Robert Fisk on the Baker Report

Friday, December 8, 2006 10:20 AM

Middle East expert Robert Fisk does a critique of the "Baker Report"--see below. If you really want to take the "Baker Report" seriously and act upon it to make genuine progress toward peace, stability and justice in the Middle East, herewith are a few suggestions. Drastic measures need to be taken now, not later. We have had a bellyful of nonsense up to this point from Bush, the media, the Democrats and from what is left of the befuddled Republicans.

The first thing which ought to be done is to fire Condoleezza Rice, and replace her with James Baker, as Secretary of State. Rice is a disaster, as is Bush himself. Baker at least has credibility. President Bush can turn the entire Iraq/Middle East fiasco over to Baker, with full authority to do whatever Baker thinks best.

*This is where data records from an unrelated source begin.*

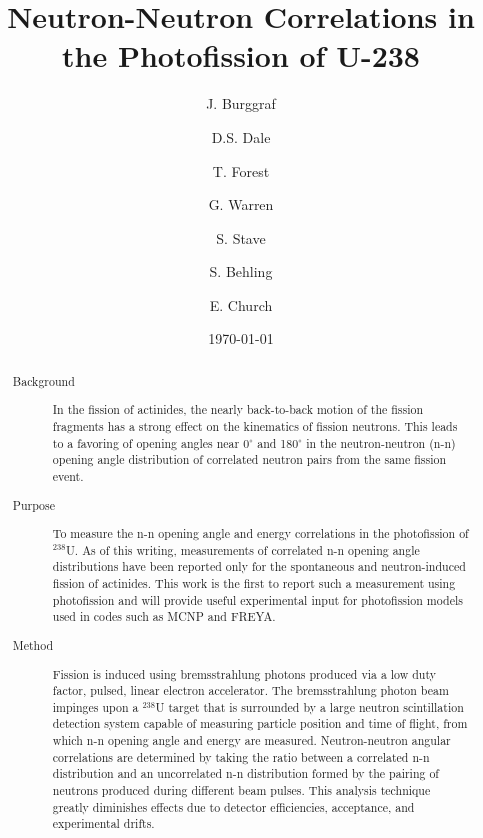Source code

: \documentclass[%
 reprint,
 calc,
 amsmath,amssymb,
 aps,
 nofootinbib,
 linenumbers
]{revtex4-1}
\begin{document}

\title{Neutron-Neutron Correlations in the Photofission of U-238
}


\author{J. Burggraf}
\author{D.S. Dale}
\author{T. Forest}

\author{G. Warren}
\author{S. Stave}
\author{S. Behling}
\author{E. Church}

\date{\today}
\begin{abstract}
    \begin{description}
        \item[Background] In the fission of actinides, the nearly back-to-back motion of the fission fragments has a strong effect on the kinematics of fission neutrons.
        This leads to a favoring of opening angles near 0$^{\circ}$ and 180$^{\circ}$ in the neutron-neutron (n-n) opening angle distribution of correlated neutron pairs from the same fission event.
        
        \item[Purpose] To measure the n-n opening angle and energy correlations in the photofission of $^{238}$U.
        As of this writing, measurements of correlated n-n opening angle distributions have been reported only for the spontaneous and neutron-induced fission of actinides.
        This work is the first to report such a measurement using photofission and will provide useful experimental input for photofission models used in codes such as MCNP and FREYA.

        \item[Method] Fission is induced using bremsstrahlung photons produced via a low duty factor, pulsed, linear electron accelerator.
        The bremsstrahlung photon beam impinges upon a $^{238}$U target that is surrounded by a large neutron scintillation detection system capable of measuring particle position and time of flight, from which n-n opening angle and energy are measured.
Neutron-neutron angular correlations are determined by taking the ratio between a correlated n-n distribution and an uncorrelated n-n distribution formed by the pairing of neutrons produced during different beam pulses.
        This analysis technique greatly diminishes effects due to detector efficiencies, acceptance, and experimental drifts.


\end{description}
\end{abstract}
\end{document}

Let Baker try to implement his own report with his people. If Bush can be brought to his senses for just a day or two, Bush can do this. It might salvage his failed Presidency.

The second thing, Dick Cheney should be urged and pressured to resign for health reasons. If he refuses, he should be sidelined by Bush from having anything to do with foreign or military affairs. Cheney's huge staff, which amounts to a shadow Presidency, should be eliminated. Under the Constitution, the Vice President has no power or duties, except those delegated to him by the President. Cheney must be cut off at the knees, before he does any further damage to the country. Let him retire and go duck shooting.

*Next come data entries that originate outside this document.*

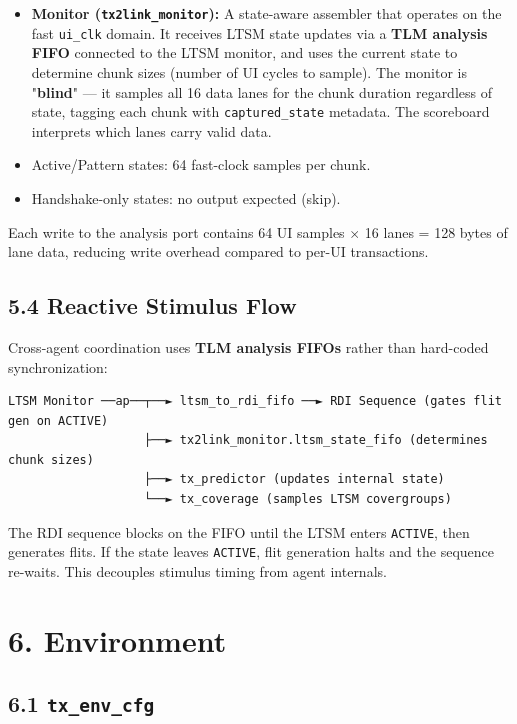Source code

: \documentclass[11pt,a4paper]{article}
\begin{document}
\begin{itemize}
  \item \textbf{Monitor (\texttt{tx2link\_monitor}):} A state-aware assembler that operates on the fast \texttt{ui\_clk} domain. It receives LTSM state updates via a \textbf{TLM analysis FIFO} connected to the LTSM monitor, and uses the current state to determine chunk sizes (number of UI cycles to sample). The monitor is "\textbf{blind}" --- it samples all 16 data lanes for the chunk duration regardless of state, tagging each chunk with \texttt{captured\_state} metadata. The scoreboard interprets which lanes carry valid data.

  \item Active/Pattern states: 64 fast-clock samples per chunk.
  \item Handshake-only states: no output expected (skip).
\end{itemize}


  Each write to the analysis port contains 64 UI samples $\times$ 16 lanes = 128 bytes of lane data, reducing write overhead compared to per-UI transactions.

\subsection{5.4 Reactive Stimulus Flow}

Cross-agent coordination uses \textbf{TLM analysis FIFOs} rather than hard-coded synchronization:

\begin{lstlisting}
LTSM Monitor ──ap──┬──► ltsm_to_rdi_fifo ──► RDI Sequence (gates flit gen on ACTIVE)
                   ├──► tx2link_monitor.ltsm_state_fifo (determines chunk sizes)
                   ├──► tx_predictor (updates internal state)
                   └──► tx_coverage (samples LTSM covergroups)
\end{lstlisting}


The RDI sequence blocks on the FIFO until the LTSM enters \texttt{ACTIVE}, then generates flits. If the state leaves \texttt{ACTIVE}, flit generation halts and the sequence re-waits. This decouples stimulus timing from agent internals.


\section{6. Environment}

\subsection{6.1 \texttt{tx\_env\_cfg}}
\end{document}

The third thing, all "neocons" on the White House staff could be purged, starting with Elliott Abrams, who heads up the Middle East desk at the National Security Council. The next notorious "neocon" operative to go would be David Wurmser, who acts as "Middle East advisor" to Cheney. Both Abrams and Wurmser, among others, should be thoroughly investigated by the FBI and Special Prosecutor Patrick Fitzgerald for links to the Mossad and to the Likud party in Israel, and for malfeasance in general. Watch the Democrats in Congress squeal, as AIPAC turns up the heat.

If Cheney does resign, he should be replaced by Vietnam veteran, Senator Chuck Hagel of Nebraska. Bush should relax and do nothing to interfere with Secretary of State James Baker, Secretary of Defense Robert Gates, and Vice President Chuck Hagel. Bush can sit back and relish his role as a lame duck President. Bush should stay off the skyline, and let Chuck Hagel act as the spokesman for the Administration. It sure beats impeachment. If you want to get serious, my friends, these are a few ideas for starters. But who really wants to get serious in Washington at this late date? The President is not the only one who is in denial.

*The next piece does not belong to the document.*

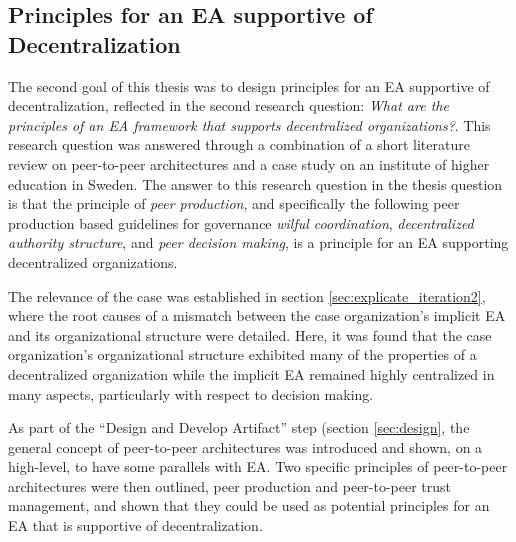 \subsection{Principles for an EA supportive of Decentralization}

The second goal of this thesis was to design principles for an EA supportive of decentralization, reflected in the second research question: \textit{What are the principles of an EA framework that supports decentralized organizations?}.  This research question was answered through a combination of a short literature review on peer-to-peer architectures and a case study on an institute of higher education in Sweden. The answer to this research question in the thesis question is that the principle of \textit{peer production}, and specifically the following peer production based guidelines for governance \textit{wilful coordination}, \textit{decentralized authority structure}, and \textit{peer decision making}, is a principle for an EA supporting decentralized organizations. 

The relevance of the case was established in section \ref{sec:explicate_iteration2}, where the root causes of a mismatch between the case organization's implicit EA and its organizational structure were detailed. Here, it was found that the case organization's organizational structure exhibited many of the properties of a decentralized organization while the implicit EA remained highly centralized in many aspects, particularly with respect to decision making. 

As part of the ``Design and Develop Artifact'' step (section \ref{sec:design}, the general concept of peer-to-peer architectures was introduced and shown, on a high-level, to have some parallels with EA. Two specific principles of peer-to-peer architectures were then outlined, peer production and peer-to-peer trust management, and shown that they could be used as potential principles for an EA that is supportive of decentralization.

Robert Fisk: The Roman Empire
is falling--so it turns to Iran and Syria

7 December 2006 || The Independent (London)

The Roman Empire is falling. That, in a phrase, is what the Baker report says. The legions cannot impose their rule on Mesopotamia. Just as Crassus lost his legions' banners in the deserts of Syria-Iraq, so has George W Bush. There is no Mark Antony to retrieve the honour of the empire. The policy "is not working". "Collapse" and "catastrophe"--words heard in the Roman senate many a time--were embedded in the text of the Baker report. Et tu, James?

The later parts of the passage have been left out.